Persian

Alphabet

The Persian digits and alphabet are placed in cltk/corpus/persian/alphabet.py.

The digits are placed in a list DIGITS with the digit the same as the list index (0-9). For example, the persian digit for 5 can be accessed in this manner:

In [1]: from cltk.corpus.persian.alphabet import DIGITS
In [2]: DIGITS[5]
Out[2]: '۵'

Persian has three SHORT_VOWELS that are essentially diacritics used in the script. It also has three LONG_VOWELS that are actually part of the alphabet.
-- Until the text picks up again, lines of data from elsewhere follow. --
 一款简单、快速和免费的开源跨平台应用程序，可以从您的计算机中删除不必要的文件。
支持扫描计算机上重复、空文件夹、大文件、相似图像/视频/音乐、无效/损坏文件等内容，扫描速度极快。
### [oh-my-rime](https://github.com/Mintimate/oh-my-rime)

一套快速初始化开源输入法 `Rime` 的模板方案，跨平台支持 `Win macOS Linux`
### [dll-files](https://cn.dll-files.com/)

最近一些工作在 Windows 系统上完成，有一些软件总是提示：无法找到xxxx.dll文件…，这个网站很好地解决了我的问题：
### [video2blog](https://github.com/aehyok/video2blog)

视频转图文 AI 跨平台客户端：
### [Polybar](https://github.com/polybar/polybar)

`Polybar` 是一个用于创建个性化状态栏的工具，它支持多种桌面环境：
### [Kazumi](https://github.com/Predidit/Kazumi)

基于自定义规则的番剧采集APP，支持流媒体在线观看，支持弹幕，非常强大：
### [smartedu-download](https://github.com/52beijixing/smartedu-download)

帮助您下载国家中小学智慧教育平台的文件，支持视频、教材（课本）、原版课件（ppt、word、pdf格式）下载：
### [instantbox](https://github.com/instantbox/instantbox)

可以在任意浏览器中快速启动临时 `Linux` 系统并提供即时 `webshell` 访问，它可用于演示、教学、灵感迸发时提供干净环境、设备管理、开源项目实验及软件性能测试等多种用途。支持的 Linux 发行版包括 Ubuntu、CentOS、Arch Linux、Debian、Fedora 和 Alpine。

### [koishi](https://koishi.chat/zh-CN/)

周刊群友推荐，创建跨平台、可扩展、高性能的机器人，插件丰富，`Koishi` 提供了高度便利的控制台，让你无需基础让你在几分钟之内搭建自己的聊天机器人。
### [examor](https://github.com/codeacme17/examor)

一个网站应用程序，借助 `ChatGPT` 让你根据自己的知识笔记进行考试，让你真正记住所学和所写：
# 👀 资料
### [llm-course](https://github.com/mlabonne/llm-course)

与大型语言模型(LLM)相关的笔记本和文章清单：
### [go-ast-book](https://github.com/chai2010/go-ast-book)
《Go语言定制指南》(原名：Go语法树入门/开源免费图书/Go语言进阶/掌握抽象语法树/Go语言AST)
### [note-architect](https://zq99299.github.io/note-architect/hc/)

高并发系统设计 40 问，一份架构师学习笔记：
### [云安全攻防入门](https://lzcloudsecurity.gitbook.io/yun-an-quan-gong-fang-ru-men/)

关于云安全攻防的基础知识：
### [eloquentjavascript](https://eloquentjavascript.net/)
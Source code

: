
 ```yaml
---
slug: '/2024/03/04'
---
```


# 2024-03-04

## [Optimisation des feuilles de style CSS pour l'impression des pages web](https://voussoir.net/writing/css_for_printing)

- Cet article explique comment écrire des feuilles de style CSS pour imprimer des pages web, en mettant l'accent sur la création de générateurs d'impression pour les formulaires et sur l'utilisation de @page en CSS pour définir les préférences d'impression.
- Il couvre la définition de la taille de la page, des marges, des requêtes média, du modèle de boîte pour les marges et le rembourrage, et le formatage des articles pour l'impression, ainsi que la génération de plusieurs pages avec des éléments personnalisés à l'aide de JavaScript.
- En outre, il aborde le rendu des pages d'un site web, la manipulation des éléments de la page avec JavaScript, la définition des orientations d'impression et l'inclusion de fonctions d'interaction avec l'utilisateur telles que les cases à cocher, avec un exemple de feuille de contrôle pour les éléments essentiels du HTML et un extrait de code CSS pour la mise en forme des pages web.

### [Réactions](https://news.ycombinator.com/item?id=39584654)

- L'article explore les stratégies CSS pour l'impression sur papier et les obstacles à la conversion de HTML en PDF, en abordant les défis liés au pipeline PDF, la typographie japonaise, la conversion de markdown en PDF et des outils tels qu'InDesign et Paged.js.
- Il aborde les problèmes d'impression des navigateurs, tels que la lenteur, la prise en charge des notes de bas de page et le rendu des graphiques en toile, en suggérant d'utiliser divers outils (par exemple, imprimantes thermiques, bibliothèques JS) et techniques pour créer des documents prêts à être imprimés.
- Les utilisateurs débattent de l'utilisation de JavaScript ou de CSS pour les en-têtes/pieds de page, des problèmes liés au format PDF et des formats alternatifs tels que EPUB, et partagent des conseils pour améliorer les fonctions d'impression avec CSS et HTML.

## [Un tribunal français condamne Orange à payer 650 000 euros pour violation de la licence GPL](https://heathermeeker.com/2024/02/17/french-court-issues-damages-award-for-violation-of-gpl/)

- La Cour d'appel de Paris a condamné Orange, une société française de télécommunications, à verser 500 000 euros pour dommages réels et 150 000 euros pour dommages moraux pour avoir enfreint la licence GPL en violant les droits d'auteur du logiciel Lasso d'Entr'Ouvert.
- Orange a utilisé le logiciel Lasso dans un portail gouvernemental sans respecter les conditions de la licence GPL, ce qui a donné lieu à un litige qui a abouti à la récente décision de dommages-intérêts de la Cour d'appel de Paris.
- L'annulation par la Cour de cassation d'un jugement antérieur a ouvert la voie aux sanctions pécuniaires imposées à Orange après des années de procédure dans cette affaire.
The corresponding lists can be imported:

In [1]: from cltk.corpus.persian.alphabet import SHORT_VOWELS
In [2]: SHORT_VOWELS
Out[2]: ['َ', 'ِ', 'ُ']
In [3]: from cltk.corpus.persian.alphabet import LONG_VOWELS
In [4]: LONG_VOWELS
Out[4]: ['ا', 'و', 'ی']

The rest of the alphabet are CONSONANTS that can be accessed in a similar way.

There are three SPECIAL characters that are ligatures or different orthographical shapes of the alphabet.

In [1]: from cltk.corpus.persian.alphabet import SPECIAL
In [2]: SPECIAL
Out[2]: ['ﺁ', 'ۀ', 'ﻻ']